=== AIM OF THE EXERCISE ===
Print out every record exactly as it appears.

=== DATA EXCERPTS ===

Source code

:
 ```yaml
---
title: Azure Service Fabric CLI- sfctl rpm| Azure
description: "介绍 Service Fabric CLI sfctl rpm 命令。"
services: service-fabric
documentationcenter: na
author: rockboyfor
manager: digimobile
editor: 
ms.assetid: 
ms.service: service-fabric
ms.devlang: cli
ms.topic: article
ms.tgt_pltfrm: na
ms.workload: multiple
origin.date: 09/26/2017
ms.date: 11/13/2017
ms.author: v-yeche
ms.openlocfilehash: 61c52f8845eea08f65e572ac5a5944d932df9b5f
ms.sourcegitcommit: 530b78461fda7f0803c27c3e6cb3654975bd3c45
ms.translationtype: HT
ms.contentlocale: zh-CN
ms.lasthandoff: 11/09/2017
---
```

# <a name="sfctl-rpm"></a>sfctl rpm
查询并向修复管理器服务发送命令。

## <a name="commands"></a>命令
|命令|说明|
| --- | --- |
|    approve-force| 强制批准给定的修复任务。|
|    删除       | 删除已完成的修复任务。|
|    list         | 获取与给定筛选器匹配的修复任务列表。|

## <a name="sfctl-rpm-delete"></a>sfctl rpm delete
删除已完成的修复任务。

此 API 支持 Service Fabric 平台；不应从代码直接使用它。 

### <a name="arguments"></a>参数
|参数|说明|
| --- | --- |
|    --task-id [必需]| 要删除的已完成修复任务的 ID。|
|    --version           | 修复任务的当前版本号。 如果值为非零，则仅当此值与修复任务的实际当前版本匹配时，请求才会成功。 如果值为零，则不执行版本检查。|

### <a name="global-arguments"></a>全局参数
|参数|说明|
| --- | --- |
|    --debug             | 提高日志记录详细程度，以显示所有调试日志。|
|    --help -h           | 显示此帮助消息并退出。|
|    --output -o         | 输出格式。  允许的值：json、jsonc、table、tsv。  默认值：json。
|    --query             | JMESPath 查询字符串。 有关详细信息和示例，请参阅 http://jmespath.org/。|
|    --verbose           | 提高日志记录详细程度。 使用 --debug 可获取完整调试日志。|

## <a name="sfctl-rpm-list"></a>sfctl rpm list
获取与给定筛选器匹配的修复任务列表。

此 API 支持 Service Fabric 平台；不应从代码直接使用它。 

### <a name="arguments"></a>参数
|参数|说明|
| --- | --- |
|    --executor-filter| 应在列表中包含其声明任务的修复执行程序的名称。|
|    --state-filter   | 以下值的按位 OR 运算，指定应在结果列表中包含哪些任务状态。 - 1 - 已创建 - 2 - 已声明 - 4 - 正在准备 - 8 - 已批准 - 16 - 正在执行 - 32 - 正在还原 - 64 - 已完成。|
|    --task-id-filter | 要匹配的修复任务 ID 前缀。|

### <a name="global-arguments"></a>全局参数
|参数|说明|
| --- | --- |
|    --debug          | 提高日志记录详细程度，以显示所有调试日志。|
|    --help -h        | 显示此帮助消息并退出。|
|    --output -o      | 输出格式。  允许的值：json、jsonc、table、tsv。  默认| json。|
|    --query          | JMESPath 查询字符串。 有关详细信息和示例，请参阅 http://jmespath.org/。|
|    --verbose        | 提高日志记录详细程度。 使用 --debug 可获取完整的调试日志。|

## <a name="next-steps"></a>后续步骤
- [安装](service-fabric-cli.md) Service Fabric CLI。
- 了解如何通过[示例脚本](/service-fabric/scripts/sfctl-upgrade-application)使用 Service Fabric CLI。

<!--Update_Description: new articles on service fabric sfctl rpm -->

=== WRITTEN SOLUTION ===
Source code

:
 ```yaml
---
title: Azure Service Fabric CLI- sfctl rpm| Azure
description: "介绍 Service Fabric CLI sfctl rpm 命令。"
services: service-fabric
documentationcenter: na
author: rockboyfor
manager: digimobile
editor: 
ms.assetid: 
ms.service: service-fabric
ms.devlang: cli
ms.topic: article
ms.tgt_pltfrm: na
ms.workload: multiple
origin.date: 09/26/2017
ms.date: 11/13/2017
ms.author: v-yeche
ms.openlocfilehash: 61c52f8845eea08f65e572ac5a5944d932df9b5f
ms.sourcegitcommit: 530b78461fda7f0803c27c3e6cb3654975bd3c45
ms.translationtype: HT
ms.contentlocale: zh-CN
ms.lasthandoff: 11/09/2017
---
```

# <a name="sfctl-rpm"></a>sfctl rpm
查询并向修复管理器服务发送命令。

## <a name="commands"></a>命令
|命令|说明|
| --- | --- |
|    approve-force| 强制批准给定的修复任务。|
|    删除       | 删除已完成的修复任务。|
|    list         | 获取与给定筛选器匹配的修复任务列表。|

## <a name="sfctl-rpm-delete"></a>sfctl rpm delete
删除已完成的修复任务。

此 API 支持 Service Fabric 平台；不应从代码直接使用它。 

### <a name="arguments"></a>参数
|参数|说明|
| --- | --- |
|    --task-id [必需]| 要删除的已完成修复任务的 ID。|
|    --version           | 修复任务的当前版本号。 如果值为非零，则仅当此值与修复任务的实际当前版本匹配时，请求才会成功。 如果值为零，则不执行版本检查。|

### <a name="global-arguments"></a>全局参数
|参数|说明|
| --- | --- |
|    --debug             | 提高日志记录详细程度，以显示所有调试日志。|
|    --help -h           | 显示此帮助消息并退出。|
|    --output -o         | 输出格式。  允许的值：json、jsonc、table、tsv。  默认值：json。
|    --query             | JMESPath 查询字符串。 有关详细信息和示例，请参阅 http://jmespath.org/。|
|    --verbose           | 提高日志记录详细程度。 使用 --debug 可获取完整调试日志。|

## <a name="sfctl-rpm-list"></a>sfctl rpm list
获取与给定筛选器匹配的修复任务列表。

此 API 支持 Service Fabric 平台；不应从代码直接使用它。 

### <a name="arguments"></a>参数
|参数|说明|
| --- | --- |
|    --executor-filter| 应在列表中包含其声明任务的修复执行程序的名称。|
|    --state-filter   | 以下值的按位 OR 运算，指定应在结果列表中包含哪些任务状态。 - 1 - 已创建 - 2 - 已声明 - 4 - 正在准备 - 8 - 已批准 - 16 - 正在执行 - 32 - 正在还原 - 64 - 已完成。|
|    --task-id-filter | 要匹配的修复任务 ID 前缀。|

### <a name="global-arguments"></a>全局参数
|参数|说明|
| --- | --- |
|    --debug          | 提高日志记录详细程度，以显示所有调试日志。|
|    --help -h        | 显示此帮助消息并退出。|
|    --output -o      | 输出格式。  允许的值：json、jsonc、table、tsv。  默认| json。|
|    --query          | JMESPath 查询字符串。 有关详细信息和示例，请参阅 http://jmespath.org/。|
|    --verbose        | 提高日志记录详细程度。 使用 --debug 可获取完整的调试日志。|

## <a name="next-steps"></a>后续步骤
- [安装](service-fabric-cli.md) Service Fabric CLI。
- 了解如何通过[示例脚本](/service-fabric/scripts/sfctl-upgrade-application)使用 Service Fabric CLI。

<!--Update_Description: new articles on service fabric sfctl rpm -->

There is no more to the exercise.